Ömer Osi benimle yaptığı bu konuşmanın çok daha geniş versiyonunu resmi yayın yapan Şam FM'de, Kürtçe şarkılar eşliğinde yaptı. Yaptığı konuşma çok önemli ve anlamlıydı. Türkiye’den katılan Kürtlerinde önemli açıklamalarıyla Ömer Osi FM konuşmasını şu sözlerle bitirdi; "Laik Suriye'de Kürtler barış içinde bir arada yaşayarak Emperyalist oyunlara karşı mücadele edeceğiz dedi"
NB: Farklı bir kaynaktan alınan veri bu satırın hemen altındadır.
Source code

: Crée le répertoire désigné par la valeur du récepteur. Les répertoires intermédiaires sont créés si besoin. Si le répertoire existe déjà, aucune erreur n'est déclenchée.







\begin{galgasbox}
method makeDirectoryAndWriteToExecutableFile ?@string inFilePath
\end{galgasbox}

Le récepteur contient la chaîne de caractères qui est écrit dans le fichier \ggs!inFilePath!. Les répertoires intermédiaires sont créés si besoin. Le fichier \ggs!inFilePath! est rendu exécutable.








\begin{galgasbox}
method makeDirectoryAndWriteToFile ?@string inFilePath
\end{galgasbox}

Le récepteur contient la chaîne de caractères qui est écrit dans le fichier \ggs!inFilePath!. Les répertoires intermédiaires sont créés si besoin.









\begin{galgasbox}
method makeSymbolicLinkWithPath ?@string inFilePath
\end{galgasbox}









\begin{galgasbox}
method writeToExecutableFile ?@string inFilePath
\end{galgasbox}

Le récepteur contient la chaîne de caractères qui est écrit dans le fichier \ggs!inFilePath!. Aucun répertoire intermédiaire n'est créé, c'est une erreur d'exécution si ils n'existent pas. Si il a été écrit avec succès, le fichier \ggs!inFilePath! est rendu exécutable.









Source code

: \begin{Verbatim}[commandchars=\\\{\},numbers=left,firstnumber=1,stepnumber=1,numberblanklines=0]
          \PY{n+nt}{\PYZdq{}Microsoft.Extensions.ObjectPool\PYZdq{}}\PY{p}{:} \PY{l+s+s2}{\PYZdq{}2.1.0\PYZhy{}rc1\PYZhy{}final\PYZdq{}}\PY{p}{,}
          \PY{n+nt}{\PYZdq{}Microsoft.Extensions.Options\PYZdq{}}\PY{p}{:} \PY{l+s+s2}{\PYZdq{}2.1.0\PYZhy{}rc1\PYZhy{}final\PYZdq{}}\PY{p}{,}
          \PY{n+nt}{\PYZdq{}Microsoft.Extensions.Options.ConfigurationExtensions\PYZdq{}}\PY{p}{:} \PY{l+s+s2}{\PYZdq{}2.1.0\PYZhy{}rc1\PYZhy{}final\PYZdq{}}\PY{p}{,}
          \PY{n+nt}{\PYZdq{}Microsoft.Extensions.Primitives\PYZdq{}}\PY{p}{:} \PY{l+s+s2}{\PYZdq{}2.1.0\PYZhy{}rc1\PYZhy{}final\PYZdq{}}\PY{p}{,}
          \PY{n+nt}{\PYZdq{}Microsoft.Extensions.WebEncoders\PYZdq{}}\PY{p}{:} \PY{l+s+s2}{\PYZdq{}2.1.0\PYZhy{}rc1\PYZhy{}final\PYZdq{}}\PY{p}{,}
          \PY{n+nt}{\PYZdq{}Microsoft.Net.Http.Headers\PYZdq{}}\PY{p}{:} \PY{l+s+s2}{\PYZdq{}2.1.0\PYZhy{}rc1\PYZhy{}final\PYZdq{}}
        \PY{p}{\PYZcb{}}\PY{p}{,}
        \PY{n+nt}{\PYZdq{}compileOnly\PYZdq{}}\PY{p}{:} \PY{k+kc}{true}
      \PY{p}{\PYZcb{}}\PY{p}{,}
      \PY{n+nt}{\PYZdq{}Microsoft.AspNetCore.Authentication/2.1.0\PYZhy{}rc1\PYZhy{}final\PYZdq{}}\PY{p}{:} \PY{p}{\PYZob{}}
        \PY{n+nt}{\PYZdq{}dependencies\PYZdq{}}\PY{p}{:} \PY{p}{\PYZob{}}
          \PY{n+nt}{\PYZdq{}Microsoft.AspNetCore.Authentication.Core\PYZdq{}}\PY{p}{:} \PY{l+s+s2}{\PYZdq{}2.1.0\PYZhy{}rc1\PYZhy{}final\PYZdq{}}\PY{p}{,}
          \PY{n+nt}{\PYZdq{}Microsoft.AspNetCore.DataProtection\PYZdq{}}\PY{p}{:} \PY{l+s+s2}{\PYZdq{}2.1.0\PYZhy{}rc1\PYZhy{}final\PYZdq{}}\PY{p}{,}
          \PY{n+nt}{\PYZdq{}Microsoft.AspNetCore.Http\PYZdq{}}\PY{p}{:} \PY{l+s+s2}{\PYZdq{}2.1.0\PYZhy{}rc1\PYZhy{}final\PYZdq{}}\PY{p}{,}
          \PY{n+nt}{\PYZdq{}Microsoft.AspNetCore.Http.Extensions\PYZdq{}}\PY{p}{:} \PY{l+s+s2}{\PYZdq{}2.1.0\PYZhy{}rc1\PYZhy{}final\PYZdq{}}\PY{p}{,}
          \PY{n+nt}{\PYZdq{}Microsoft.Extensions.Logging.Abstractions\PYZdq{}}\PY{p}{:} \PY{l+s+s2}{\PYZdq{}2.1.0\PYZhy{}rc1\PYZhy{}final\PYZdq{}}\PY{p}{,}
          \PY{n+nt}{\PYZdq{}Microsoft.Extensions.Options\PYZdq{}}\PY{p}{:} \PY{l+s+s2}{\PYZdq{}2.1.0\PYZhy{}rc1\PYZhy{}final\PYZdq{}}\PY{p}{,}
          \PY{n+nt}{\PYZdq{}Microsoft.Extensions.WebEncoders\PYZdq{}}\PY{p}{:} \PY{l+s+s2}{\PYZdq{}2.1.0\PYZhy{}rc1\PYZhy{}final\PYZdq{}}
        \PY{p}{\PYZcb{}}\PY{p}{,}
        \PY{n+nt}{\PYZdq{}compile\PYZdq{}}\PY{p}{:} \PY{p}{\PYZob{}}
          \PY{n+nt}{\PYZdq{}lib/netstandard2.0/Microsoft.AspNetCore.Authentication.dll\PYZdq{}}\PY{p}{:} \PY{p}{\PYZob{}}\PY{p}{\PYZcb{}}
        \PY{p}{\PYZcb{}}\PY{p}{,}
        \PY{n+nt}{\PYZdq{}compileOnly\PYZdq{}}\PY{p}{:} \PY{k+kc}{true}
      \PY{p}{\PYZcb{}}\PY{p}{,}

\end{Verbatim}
Kendi izlenimlerim ve farklı kaynaklardan aldığım bilgiler de aynıyla bunu gösteriyordu. Cezire ilinde, Kamışlı'da, Amuda'da, Dirbesiya'da, Halep ve Şam'da yani Kürtlerin Suriye'de yaşadığı her alanda, yaygın biçimde resmi yetkililerle omuz omuza, vatan çatısını esas alan demokratik dost güçlerle birlikte Newroz kutlanmış oldu.
Bir kez daha Newroz tüm insanlığa kutlu olsun diyorum, özel olarak da Kürt halkına. Newroz özgürlük ve demokrasi olsun, bu uğurda mücadele edenlere zafer olsun. Bu gün Arap Alevileri içinde kutsal bir gündür; Aynı anlamla eskinin, kötülüklerin, karanlıkların ve zulmün sona ermesi ve yeninin özgürlükle sevinç ve coşkuyla, baharı müjdeleyen doğanın yol haritası olarak, tarihteki tüm efsane ve gerçeklerin düşünsel evrim, birikim ve aktarımlarının sentezi olarak bu günü kutsal bir bayram sayarlar (Bu bayram Arap Alevilerinde eski takvim gereği 4 Nisanda kutlanır. 3iyd Newroz rab3 min Nisan)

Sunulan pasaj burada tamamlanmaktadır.